It is not easy to guess the age of a scent. One not only needs to be gifted in the study of scent compositions, which Geda was, it also requires a great deal of painstaking work to establish the scent’s origin—the place and method of manufacture as well as the blend’s author. As Geda said, he spent years training his sense of smell and gathering all kinds of knowledge, especially in history, botany and other natural sciences, to perform this exceptionally complicated task. And yet, he insists that he accomplished the most through first hand research, as nothing can replace experience. He visited warehouses of raw materials for big perfume factories, learnt the smells of various exotic plants, which he had previously only seen in atlases and books, sniffed their resins, semi-processed fats, base notes, oils and saps. He compounded meticulous lists and invented his own markings for rare shades and differences. He read and studied old apothecary prescriptions, catalogues, notes and instructions. He duly noted it all down and created his own documentation, which could arouse the envy of many an institute. It was all much easier in the case of European blends, which accounted for the major part of what he owned. Apart from the exhaustive literature, he was helped by numerous specialists, craftsmen, chemists, curators of factory museums and archives, and researchers in various institutes.

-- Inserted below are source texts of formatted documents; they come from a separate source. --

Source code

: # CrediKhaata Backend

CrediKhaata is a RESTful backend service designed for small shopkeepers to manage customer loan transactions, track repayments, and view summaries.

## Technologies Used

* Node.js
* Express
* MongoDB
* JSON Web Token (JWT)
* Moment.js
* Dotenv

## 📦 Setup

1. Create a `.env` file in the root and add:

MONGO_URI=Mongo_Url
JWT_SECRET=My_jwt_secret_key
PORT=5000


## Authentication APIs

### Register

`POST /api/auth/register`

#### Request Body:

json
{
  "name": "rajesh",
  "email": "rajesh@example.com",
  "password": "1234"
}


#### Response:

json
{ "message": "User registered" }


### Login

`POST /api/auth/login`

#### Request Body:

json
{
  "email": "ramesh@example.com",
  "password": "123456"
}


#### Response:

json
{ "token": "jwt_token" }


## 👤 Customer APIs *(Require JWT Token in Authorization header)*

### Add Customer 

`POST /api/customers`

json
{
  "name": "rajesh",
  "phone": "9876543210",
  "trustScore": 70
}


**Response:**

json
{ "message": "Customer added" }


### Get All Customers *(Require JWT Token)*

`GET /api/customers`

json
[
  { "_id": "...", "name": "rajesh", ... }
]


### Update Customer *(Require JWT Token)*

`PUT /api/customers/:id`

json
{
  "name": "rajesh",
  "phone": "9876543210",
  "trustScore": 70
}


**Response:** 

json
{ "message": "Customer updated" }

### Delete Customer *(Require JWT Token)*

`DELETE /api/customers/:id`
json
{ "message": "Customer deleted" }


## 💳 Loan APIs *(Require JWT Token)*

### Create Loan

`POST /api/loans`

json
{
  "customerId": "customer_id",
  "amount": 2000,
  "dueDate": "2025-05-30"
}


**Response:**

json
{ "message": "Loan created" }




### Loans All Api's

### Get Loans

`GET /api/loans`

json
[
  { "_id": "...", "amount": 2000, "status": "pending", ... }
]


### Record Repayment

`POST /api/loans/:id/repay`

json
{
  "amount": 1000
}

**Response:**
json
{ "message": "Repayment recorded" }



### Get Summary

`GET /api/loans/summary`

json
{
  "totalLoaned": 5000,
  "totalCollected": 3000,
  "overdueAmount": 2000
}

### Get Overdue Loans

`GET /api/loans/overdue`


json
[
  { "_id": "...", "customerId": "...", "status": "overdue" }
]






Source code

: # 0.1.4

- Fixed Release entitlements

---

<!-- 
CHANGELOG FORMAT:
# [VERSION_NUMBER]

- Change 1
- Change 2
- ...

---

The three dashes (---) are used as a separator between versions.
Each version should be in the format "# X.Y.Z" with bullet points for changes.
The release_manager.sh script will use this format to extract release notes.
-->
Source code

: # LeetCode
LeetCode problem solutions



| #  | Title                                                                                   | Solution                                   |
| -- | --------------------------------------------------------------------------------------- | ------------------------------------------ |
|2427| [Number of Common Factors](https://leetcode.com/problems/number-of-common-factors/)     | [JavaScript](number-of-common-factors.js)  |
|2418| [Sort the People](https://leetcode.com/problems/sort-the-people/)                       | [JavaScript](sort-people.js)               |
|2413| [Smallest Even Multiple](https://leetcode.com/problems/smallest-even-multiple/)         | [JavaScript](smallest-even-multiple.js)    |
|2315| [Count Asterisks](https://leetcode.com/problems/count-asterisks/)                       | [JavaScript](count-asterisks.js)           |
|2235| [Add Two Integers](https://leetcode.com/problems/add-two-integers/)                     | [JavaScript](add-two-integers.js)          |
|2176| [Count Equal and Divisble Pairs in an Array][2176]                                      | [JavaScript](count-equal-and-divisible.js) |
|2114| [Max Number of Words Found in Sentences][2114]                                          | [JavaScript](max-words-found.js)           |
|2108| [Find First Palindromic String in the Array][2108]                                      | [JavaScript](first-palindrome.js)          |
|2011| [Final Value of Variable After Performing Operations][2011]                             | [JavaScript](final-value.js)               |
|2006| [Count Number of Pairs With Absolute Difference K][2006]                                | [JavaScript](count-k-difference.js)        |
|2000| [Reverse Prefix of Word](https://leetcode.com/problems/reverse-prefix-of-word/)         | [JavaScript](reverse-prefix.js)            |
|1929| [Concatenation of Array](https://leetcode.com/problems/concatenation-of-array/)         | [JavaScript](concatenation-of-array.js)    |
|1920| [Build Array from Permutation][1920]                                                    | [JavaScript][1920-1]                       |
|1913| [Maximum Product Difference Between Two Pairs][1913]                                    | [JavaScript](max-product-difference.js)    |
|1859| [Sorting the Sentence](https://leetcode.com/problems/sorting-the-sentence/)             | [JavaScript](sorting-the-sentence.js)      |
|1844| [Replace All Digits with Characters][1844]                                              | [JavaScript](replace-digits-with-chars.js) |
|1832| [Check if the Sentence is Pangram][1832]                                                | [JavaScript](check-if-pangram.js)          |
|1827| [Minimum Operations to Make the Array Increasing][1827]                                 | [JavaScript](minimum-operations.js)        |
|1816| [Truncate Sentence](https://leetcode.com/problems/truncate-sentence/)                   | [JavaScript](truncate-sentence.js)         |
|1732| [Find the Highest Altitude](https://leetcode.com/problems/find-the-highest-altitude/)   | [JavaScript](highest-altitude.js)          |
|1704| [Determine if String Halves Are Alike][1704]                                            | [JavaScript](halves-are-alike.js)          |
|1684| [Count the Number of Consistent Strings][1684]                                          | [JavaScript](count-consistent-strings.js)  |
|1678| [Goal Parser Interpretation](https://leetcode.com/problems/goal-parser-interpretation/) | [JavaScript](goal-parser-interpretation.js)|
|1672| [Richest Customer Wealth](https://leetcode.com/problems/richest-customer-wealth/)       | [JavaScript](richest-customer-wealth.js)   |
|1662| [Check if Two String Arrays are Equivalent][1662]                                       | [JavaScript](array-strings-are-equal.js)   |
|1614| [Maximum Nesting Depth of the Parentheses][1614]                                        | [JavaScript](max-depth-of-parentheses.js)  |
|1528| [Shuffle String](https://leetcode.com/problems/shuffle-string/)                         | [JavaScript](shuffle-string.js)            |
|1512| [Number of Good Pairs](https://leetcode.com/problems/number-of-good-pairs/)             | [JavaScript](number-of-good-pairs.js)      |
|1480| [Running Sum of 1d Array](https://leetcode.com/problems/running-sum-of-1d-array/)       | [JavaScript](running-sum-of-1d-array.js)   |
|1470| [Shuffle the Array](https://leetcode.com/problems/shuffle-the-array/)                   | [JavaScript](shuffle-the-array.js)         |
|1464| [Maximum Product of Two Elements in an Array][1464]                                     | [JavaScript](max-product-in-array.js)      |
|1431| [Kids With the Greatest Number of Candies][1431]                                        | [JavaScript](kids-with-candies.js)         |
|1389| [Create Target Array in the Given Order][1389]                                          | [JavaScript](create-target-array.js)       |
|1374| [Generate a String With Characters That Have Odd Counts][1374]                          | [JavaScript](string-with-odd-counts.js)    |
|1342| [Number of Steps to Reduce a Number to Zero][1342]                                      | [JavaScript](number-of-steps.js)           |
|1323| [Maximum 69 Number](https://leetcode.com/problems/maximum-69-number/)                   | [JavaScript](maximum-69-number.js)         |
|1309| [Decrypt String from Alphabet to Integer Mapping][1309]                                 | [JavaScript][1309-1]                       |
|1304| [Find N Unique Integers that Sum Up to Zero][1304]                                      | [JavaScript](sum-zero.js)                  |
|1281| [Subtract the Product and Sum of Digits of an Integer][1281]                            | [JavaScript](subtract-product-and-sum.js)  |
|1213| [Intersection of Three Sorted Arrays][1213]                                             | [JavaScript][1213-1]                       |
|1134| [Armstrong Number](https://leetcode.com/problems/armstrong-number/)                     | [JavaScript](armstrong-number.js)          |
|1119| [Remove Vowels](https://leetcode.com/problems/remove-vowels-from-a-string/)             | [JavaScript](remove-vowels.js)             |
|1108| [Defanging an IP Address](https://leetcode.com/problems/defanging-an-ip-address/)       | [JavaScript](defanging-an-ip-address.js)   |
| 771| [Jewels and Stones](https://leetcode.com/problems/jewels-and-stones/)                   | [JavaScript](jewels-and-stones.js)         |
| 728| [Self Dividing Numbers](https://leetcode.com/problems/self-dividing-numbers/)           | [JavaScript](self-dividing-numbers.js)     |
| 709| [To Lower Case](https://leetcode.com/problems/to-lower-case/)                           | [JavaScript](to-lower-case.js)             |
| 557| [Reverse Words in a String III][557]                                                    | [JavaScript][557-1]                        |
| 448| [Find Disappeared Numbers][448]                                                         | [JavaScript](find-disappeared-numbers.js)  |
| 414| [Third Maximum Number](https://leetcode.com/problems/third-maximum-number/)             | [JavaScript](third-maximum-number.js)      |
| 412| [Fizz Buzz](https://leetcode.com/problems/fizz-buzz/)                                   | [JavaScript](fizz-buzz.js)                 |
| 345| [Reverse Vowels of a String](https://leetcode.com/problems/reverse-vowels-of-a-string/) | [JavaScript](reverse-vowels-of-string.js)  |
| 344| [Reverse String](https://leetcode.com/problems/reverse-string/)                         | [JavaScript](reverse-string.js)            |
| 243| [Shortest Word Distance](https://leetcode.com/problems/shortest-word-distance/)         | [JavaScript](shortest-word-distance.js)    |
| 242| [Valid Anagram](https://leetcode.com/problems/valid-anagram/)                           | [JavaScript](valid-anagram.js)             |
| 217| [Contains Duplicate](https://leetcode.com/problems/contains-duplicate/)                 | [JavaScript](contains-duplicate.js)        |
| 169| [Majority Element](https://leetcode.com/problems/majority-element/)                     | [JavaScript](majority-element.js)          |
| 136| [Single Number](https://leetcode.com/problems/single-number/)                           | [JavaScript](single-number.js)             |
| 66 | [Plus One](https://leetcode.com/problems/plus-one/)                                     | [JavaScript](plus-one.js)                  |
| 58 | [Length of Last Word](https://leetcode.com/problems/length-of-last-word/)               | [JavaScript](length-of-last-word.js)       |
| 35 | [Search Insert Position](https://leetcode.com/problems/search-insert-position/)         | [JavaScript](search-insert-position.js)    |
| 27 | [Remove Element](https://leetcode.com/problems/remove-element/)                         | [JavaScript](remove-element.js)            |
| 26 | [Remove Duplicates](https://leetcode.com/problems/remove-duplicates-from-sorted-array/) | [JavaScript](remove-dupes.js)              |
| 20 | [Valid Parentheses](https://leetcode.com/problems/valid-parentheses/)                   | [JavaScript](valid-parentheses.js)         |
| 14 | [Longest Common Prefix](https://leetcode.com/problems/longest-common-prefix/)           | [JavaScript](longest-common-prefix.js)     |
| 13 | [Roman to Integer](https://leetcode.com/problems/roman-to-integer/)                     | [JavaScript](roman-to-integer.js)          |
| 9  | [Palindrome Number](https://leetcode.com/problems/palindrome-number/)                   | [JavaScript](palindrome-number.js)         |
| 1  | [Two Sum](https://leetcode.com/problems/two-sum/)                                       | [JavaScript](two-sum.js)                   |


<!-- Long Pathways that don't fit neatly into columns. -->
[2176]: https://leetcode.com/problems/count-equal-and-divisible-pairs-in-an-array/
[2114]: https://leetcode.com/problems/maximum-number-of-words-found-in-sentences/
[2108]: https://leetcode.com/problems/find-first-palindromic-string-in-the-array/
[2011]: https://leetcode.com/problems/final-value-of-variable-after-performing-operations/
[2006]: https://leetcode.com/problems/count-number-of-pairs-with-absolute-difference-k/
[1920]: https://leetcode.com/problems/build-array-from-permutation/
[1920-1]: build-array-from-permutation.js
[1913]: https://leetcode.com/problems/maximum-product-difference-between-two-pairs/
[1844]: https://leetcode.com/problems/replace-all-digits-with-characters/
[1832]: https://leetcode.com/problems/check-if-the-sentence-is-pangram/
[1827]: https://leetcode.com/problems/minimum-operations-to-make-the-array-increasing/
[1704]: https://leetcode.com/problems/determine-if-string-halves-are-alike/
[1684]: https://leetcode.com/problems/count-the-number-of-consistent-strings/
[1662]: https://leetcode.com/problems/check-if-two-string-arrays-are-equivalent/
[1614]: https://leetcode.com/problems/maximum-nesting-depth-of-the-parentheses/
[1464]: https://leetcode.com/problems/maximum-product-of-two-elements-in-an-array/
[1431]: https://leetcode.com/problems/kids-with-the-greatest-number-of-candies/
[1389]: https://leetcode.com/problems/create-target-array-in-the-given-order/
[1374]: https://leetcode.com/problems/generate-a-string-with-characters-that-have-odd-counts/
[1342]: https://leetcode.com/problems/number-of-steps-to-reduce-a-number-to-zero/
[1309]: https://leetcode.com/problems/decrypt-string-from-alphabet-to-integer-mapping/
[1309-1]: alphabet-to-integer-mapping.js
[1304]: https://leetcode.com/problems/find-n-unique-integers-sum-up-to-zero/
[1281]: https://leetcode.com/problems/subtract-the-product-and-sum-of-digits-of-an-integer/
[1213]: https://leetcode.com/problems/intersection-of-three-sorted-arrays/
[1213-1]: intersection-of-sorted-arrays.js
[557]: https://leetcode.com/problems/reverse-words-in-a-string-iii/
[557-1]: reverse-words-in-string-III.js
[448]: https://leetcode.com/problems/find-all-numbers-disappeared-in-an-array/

Above all, he had his dear sponsor, adviser and paragon, Doctor Gustav Heinemann from Cologne. Doctor Heinemann had underwritten hundreds of outstanding and unique compositions as the Cologne factory master blender of many years, some of which Geda included in his collection, although they ranked with younger scents. Heinemann had written several important books and manuals in that field. He had inherited the gift and affinity for this job from his father, Otto Heinemann, a chemist and the pillar of the Cologne company in his own time, a toilet water specialist and the founder of the factory museum, which, owing to the subsequent efforts of his son, grew first into a city and then a Westphalian museum. It is one of the best-equipped scent museums in the world.
Gustav Heinemann was recommended to Geda by the pharmacist Petrovitch from Starn Pazova, one of the many “cousins” of Heinemannn’s father, who in his youth, was a schulkamerad1 of the Cologne scientist at the Hamburg University. Surprisingly, the sullen maestro from Cologne remembered his colleague from their student days, and gladly supported his young relative, although this was not a feature of his usual behaviour.
With his help and by way of his own painstaking analysis, Geda established that he had collected almost all the relevant proprietary scent combinations of the ancient masters, not only from the better-known European workshops but also from various smaller pharmacies, including the products of specialists such as Dorffer, Feret or Baum. He also discovered some valuable vestiges from clandestine alchemist laboratories, the excellent and stable scents that were sold under the names of other people.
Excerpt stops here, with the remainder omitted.